START DATA
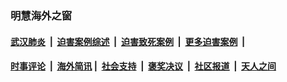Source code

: 
### 明慧海外之窗

####  [武汉肺炎](indexes/365.md?t=06191100) &nbsp;|&nbsp;  [迫害案例综述](indexes/328.md?t=06191100) &nbsp;|&nbsp; [迫害致死案例](indexes/277.md?t=06191100)  &nbsp;|&nbsp; [更多迫害案例](indexes/81.md?t=06191100)  &nbsp;|&nbsp; 
####  [时事评论](indexes/19.md?t=06191100) &nbsp;|&nbsp; [海外简讯](indexes/245.md?t=06191100)&nbsp;|&nbsp;  [社会支持](indexes/140.md?t=06191100) &nbsp;|&nbsp; [褒奖决议](indexes/282.md?t=06191100) &nbsp;|&nbsp; [社区报道](indexes/91.md?t=06191100)  &nbsp;|&nbsp; [天人之间](indexes/78.md?t=06191100)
END DATA
Repeat, exactly and in full, every entry in the data, but not the pictures.

◆ **SOLUTION**:
Source code

: 
### 明慧海外之窗

####  [武汉肺炎](indexes/365.md?t=06191100) &nbsp;|&nbsp;  [迫害案例综述](indexes/328.md?t=06191100) &nbsp;|&nbsp; [迫害致死案例](indexes/277.md?t=06191100)  &nbsp;|&nbsp; [更多迫害案例](indexes/81.md?t=06191100)  &nbsp;|&nbsp; 
####  [时事评论](indexes/19.md?t=06191100) &nbsp;|&nbsp; [海外简讯](indexes/245.md?t=06191100)&nbsp;|&nbsp;  [社会支持](indexes/140.md?t=06191100) &nbsp;|&nbsp; [褒奖决议](indexes/282.md?t=06191100) &nbsp;|&nbsp; [社区报道](indexes/91.md?t=06191100)  &nbsp;|&nbsp; [天人之间](indexes/78.md?t=06191100)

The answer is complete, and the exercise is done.